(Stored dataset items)
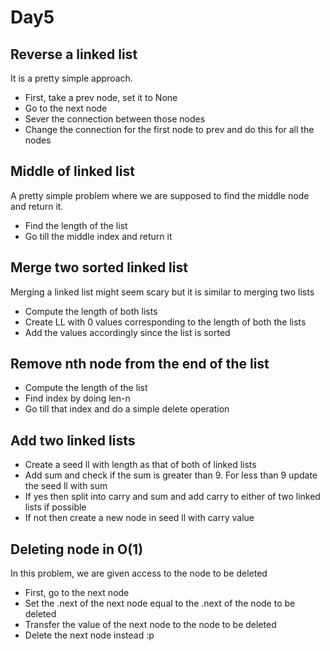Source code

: # Day5

## Reverse a linked list

It is a pretty simple approach.

- First, take a prev node, set it to None
- Go to the next node
- Sever the connection between those nodes
- Change the connection for the first node to prev and do this for all the nodes

## Middle of linked list

A pretty simple problem where we are supposed to find the middle node and return it.

- Find the length of the list
- Go till the middle index and return it

## Merge two sorted linked list

Merging a linked list might seem scary but it is similar to merging two lists

- Compute the length of both lists
- Create LL with 0 values corresponding to the length of both the lists
- Add the values accordingly since the list is sorted

## Remove nth node from the end of the list

- Compute the length of the list
- Find index by doing len-n
- Go till that index and do a simple delete operation

## Add two linked lists

- Create a seed ll with length as that of both of linked lists
- Add sum and check if the sum is greater than 9. For less than 9 update the seed ll with sum
- If yes then split into carry and sum and add carry to either of two linked lists if possible
- If not then create a new node in seed ll with carry value

## Deleting node in O(1)

In this problem, we are given access to the node to be deleted

- First, go to the next node
- Set the .next of the next node equal to the .next of the node to be deleted
- Transfer the value of the next node to the node to be deleted
- Delete the next node instead :p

### About this task
Check each line of the data above for the word "nodes" and say how many lines contain it, giving nothing besides the number.

### Answer to the exercise
2